▸ TRY IT: Every entry below must be reproduced exactly.

Saved data entries
════

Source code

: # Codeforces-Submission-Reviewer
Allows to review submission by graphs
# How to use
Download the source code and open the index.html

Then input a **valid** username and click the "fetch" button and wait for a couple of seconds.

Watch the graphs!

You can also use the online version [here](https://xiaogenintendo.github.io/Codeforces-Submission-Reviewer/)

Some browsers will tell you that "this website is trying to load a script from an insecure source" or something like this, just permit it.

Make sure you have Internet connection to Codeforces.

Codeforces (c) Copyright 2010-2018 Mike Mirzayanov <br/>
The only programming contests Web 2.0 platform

════

▸ THE COMPLETED TASK:
Source code

: # Codeforces-Submission-Reviewer
Allows to review submission by graphs
# How to use
Download the source code and open the index.html

Then input a **valid** username and click the "fetch" button and wait for a couple of seconds.

Watch the graphs!

You can also use the online version [here](https://xiaogenintendo.github.io/Codeforces-Submission-Reviewer/)

Some browsers will tell you that "this website is trying to load a script from an insecure source" or something like this, just permit it.

Make sure you have Internet connection to Codeforces.

Codeforces (c) Copyright 2010-2018 Mike Mirzayanov <br/>
The only programming contests Web 2.0 platform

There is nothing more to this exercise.